* Exercise prompt
Looking through the listing that follows, count the lines that contain "section" and give only that number.

*** Opening of Excerpted data ***

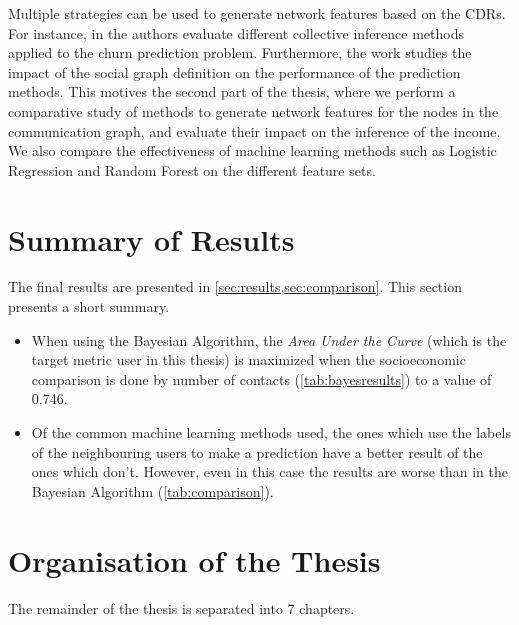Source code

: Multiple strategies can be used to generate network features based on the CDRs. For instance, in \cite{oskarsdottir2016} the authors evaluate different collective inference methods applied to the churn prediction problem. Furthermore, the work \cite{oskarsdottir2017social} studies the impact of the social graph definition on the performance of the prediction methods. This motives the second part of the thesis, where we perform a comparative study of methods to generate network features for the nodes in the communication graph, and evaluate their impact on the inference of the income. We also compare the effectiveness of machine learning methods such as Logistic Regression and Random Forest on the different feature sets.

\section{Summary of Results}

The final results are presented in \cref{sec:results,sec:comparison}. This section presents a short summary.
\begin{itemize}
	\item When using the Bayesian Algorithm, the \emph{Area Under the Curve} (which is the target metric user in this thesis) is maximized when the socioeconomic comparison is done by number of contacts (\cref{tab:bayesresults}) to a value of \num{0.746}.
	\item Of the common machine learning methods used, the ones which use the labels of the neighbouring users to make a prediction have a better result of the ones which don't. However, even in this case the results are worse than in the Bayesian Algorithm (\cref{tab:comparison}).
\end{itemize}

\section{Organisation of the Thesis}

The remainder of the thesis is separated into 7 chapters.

*** Close of Excerpted data ***
*** Opening of Excerpted data ***

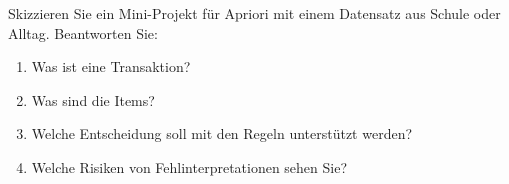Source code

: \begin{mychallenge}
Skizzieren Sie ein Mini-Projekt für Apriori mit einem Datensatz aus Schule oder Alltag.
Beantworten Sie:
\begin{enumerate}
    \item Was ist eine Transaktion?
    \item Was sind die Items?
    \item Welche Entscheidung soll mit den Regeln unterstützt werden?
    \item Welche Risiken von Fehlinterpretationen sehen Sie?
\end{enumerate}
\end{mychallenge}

*** Close of Excerpted data ***

* Answer area
3